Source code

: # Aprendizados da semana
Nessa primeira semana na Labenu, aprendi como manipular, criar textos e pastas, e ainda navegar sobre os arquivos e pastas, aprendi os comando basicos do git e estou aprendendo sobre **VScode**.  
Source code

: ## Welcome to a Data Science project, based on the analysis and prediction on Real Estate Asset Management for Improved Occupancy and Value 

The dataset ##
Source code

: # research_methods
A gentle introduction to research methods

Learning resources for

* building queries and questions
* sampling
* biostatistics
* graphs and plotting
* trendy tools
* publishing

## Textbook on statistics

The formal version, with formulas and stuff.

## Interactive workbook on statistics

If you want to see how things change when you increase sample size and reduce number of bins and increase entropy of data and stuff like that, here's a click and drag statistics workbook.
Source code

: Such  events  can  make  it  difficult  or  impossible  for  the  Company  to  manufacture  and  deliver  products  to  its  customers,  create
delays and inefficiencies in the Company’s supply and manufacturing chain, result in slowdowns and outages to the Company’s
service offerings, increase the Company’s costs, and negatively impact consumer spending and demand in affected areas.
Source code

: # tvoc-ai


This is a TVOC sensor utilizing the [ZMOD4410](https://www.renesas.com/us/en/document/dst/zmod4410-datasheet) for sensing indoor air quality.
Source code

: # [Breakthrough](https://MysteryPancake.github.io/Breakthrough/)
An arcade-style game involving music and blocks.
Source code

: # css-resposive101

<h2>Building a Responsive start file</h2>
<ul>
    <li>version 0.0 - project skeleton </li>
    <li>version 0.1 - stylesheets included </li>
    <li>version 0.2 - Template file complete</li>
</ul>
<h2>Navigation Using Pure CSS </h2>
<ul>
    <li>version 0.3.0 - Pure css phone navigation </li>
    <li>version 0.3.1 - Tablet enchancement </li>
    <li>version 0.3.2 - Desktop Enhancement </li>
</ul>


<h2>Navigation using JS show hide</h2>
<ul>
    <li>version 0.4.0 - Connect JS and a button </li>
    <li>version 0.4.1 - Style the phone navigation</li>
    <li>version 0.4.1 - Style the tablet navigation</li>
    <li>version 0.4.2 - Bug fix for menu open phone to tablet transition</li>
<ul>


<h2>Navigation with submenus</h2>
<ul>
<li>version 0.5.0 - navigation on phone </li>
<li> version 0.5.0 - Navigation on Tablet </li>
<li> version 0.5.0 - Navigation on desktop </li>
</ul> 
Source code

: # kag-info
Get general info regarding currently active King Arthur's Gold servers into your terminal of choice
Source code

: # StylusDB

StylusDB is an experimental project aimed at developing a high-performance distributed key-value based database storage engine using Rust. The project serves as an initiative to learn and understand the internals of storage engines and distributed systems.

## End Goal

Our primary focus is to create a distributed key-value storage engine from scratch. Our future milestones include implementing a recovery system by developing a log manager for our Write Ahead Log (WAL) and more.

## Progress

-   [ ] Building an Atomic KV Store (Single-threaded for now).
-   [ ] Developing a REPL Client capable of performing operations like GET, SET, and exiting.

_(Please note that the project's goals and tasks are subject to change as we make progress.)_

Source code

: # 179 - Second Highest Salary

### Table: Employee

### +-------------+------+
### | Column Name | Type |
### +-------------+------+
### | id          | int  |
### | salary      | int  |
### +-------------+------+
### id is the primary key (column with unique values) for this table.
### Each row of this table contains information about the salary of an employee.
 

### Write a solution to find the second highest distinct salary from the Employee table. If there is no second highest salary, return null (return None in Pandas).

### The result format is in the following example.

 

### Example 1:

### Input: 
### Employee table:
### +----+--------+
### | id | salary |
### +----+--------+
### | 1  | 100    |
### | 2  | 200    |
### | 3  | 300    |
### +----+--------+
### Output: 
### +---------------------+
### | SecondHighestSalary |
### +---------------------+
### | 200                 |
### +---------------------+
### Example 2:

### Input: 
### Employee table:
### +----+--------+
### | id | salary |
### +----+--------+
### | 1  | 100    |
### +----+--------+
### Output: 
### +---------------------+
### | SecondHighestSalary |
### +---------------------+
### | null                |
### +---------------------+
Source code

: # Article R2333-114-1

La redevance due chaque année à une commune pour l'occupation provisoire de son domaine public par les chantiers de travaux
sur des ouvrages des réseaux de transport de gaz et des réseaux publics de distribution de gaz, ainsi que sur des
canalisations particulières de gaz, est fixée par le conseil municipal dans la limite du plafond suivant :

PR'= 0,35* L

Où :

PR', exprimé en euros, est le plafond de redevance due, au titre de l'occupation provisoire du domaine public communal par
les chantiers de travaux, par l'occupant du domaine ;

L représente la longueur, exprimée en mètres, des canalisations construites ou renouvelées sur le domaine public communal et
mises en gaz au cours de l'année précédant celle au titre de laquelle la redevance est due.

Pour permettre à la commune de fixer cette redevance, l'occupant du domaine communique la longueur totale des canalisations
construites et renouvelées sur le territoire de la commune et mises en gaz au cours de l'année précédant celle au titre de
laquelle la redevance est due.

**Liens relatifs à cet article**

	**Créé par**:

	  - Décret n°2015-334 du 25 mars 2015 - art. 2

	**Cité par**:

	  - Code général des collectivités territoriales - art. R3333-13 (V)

**EXERCISE DIRECTIONS:**
The answer should be nothing but the number of lines in this data that include "année".

**WRITTEN SOLUTION:**
3